Agriculture and border management meet in the border districts. The fertile Punjab plains, India's wheat and rice bowl, sit right along the international boundary with Pakistan, where the Border Security Force maintains a fence set back from the actual line and a "zero line" beyond which farmers cultivate their land under controlled access through gates opened on a schedule. Standing crops such as tall sugarcane and dense wheat give cover, so smuggling of narcotics, weapons and contraband across the Punjab border, and tunnelling under the fence, are recurring BSF concerns. On the eastern frontier, the riverine and char (river-island) farmlands of the Indo-Bangladesh boundary, and the cattle smuggling that crosses there, are a standing enforcement issue, complicated by farms that straddle the line. The dependence of border-district livelihoods on cross-line cultivation also feeds the human dimension of border management.
Beyond the fence, agrarian distress and the control of forest and farm land are themselves drivers of internal conflict: the left-wing-extremism corridor of central India overlaps tracts of poor dry-land farming and tribal forest livelihoods, and disputes over land, displacement and mineral extraction feed the unrest that the Central Reserve Police Force is deployed against. Food security, the buffer stock and the public distribution system are, in this sense, instruments of internal stability as much as of welfare. See india borders neighbours and strategic geography, soils and natural vegetation of india and indian monsoon and climate.
- Matching feature to location: crop to season (jute kharif, gram rabi); crop to leading State; revolution to product and pioneer.
- One-liner: the golden fibre (jute), the largest milk producer (India), the State that leads coffee (Karnataka), the highest sugar recovery (Maharashtra).
- Statement-based: judge claims such as "Cotton grows best on black soil" (correct) and "Wheat is a kharif crop" (incorrect, it is rabi).
- Sequence: kharif is sown with the monsoon, rabi in winter, zaid in summer.
Authored practice:
- Which of the following is a rabi crop? (a) rice (b) cotton (c) jute (d) wheat. Answer (d). Wheat is the winter-sown rabi staple; rice, cotton and jute are kharif.
- The White Revolution and Operation Flood are associated with (a) M S Swaminathan (b) Verghese Kurien (c) Norman Borlaug (d) Norman Ernest. Answer (b). Kurien led the dairy cooperative movement (Amul) that made India the largest milk producer.

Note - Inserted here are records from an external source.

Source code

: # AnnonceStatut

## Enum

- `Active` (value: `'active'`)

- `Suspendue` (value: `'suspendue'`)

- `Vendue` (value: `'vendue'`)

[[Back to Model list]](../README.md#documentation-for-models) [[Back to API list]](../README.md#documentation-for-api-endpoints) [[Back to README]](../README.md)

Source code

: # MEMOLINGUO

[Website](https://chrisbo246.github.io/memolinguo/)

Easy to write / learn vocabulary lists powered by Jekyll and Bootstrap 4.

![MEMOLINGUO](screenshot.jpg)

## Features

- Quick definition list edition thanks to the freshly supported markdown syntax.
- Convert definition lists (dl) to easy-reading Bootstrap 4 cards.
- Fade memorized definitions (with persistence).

- Coffee in India is grown overwhelmingly in (a) Assam (b) Kerala (c) Karnataka (d) Tamil Nadu. Answer (c). Karnataka produces about two-thirds of Indian coffee.
- Consider: (1) Jute is concentrated in West Bengal. (2) Cotton grows best on alluvial soil. Which is or are correct? Answer: only statement 1. Cotton grows best on black regur soil.

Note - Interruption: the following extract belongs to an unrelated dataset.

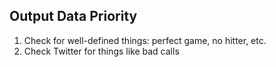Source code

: ## Output Data Priority

1) Check for well-defined things: perfect game, no hitter, etc.
2) Check Twitter for things like bad calls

- The largest single source of irrigation in India today is (a) canals (b) tanks (c) tube wells and wells (d) river lift. Answer (c). Wells and tube wells (groundwater) now lead overall; canals lead in the northern plains specifically.

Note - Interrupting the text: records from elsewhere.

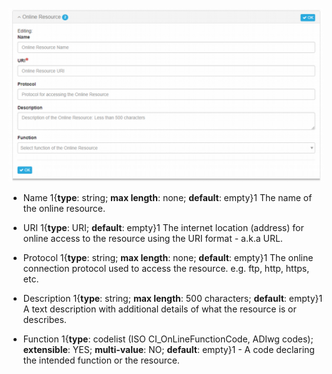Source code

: ![Online Resource](/assets/reference/edit-objects/metadata/onlineResource.png)

* <span class="md-element">Name</span> 1{**type**: string; **max length**: none; **default**: empty}1 The name of the online resource. 

* <span class="md-element">URI</span> <i class="fa fa-asterisk required" title="Required"></i> 1{**type**: URI; **default**: empty}1 The internet location (address) for online access to the resource using the URI format - a.k.a URL. 

* <span class="md-element">Protocol</span> 1{**type**: string; **max length**: none; **default**: empty}1 The online connection protocol used to access the resource.  e.g. ftp, http, https, etc.

* <span class="md-element">Description</span> 1{**type**: string; **max length**: 500 characters; **default**: empty}1 A text description with additional details of what the resource is or describes. 

* <span class="md-element">Function</span> 1{**type**: codelist (ISO CI_OnLineFunctionCode, ADIwg codes); **extensible**: YES; **multi-value**: NO; **default**: empty}1 - A code declaring the intended function or the resource.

- The crop that needs black regur soil and a long frost-free season is (a) jute (b) rice (c) cotton (d) tea. Answer (c). Cotton is a kharif crop of the black-soil tracts of Gujarat, Maharashtra and Telangana.
- Shifting cultivation in the north-eastern hills is locally called (a) ladang (b) jhum (c) milpa (d) chena. Answer (b). Jhum is the Indian name for slash-and-burn cultivation; the others are its names elsewhere.
- Consider: (1) Uttar Pradesh leads in sugarcane area. (2) Maharashtra has higher sugar recovery. Which is or are correct? Answer: both. They lead in different senses.
- The minimum support price is most closely associated with which crops? (a) tea and coffee (b) wheat and rice (c) cotton and jute (d) pulses and oilseeds. Answer (b). Procurement at MSP centres on wheat and paddy, the Green Revolution staples.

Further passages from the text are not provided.